BEGIN INFORMATION

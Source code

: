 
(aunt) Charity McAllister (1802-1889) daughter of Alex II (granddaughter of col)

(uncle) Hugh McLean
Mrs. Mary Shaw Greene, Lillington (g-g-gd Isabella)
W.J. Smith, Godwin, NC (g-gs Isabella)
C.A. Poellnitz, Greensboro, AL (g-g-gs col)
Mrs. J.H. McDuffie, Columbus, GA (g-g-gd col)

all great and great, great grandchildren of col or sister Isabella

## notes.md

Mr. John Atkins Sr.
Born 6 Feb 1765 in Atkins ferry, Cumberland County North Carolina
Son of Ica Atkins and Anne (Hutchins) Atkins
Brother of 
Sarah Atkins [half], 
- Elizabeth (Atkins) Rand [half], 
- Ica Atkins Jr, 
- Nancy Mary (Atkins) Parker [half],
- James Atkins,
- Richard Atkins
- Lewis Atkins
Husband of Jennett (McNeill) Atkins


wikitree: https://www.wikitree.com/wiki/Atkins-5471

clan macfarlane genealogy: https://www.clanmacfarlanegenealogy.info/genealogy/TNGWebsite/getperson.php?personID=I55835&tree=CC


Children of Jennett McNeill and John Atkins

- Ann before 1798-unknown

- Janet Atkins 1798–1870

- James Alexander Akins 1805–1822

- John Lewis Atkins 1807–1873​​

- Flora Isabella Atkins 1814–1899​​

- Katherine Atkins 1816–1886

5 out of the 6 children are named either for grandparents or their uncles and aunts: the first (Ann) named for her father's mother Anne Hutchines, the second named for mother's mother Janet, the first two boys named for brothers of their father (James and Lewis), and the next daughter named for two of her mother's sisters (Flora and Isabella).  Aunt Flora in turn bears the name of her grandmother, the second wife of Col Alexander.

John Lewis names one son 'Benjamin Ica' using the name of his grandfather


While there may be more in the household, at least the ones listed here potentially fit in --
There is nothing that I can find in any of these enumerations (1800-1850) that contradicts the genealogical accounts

END INFORMATION

Within the material above, extract exactly the lines that start at the line containing "(aunt) Charity McAllister" and stop after the line containing "wikitree: https://www.wikitree.com/wiki/Atkins-5471", and only those.

OUTPUT OF THE EXERCISE:
(aunt) Charity McAllister (1802-1889) daughter of Alex II (granddaughter of col)

(uncle) Hugh McLean
Mrs. Mary Shaw Greene, Lillington (g-g-gd Isabella)
W.J. Smith, Godwin, NC (g-gs Isabella)
C.A. Poellnitz, Greensboro, AL (g-g-gs col)
Mrs. J.H. McDuffie, Columbus, GA (g-g-gd col)

all great and great, great grandchildren of col or sister Isabella

## notes.md

Mr. John Atkins Sr.
Born 6 Feb 1765 in Atkins ferry, Cumberland County North Carolina
Son of Ica Atkins and Anne (Hutchins) Atkins
Brother of 
Sarah Atkins [half], 
- Elizabeth (Atkins) Rand [half], 
- Ica Atkins Jr, 
- Nancy Mary (Atkins) Parker [half],
- James Atkins,
- Richard Atkins
- Lewis Atkins
Husband of Jennett (McNeill) Atkins


wikitree: https://www.wikitree.com/wiki/Atkins-5471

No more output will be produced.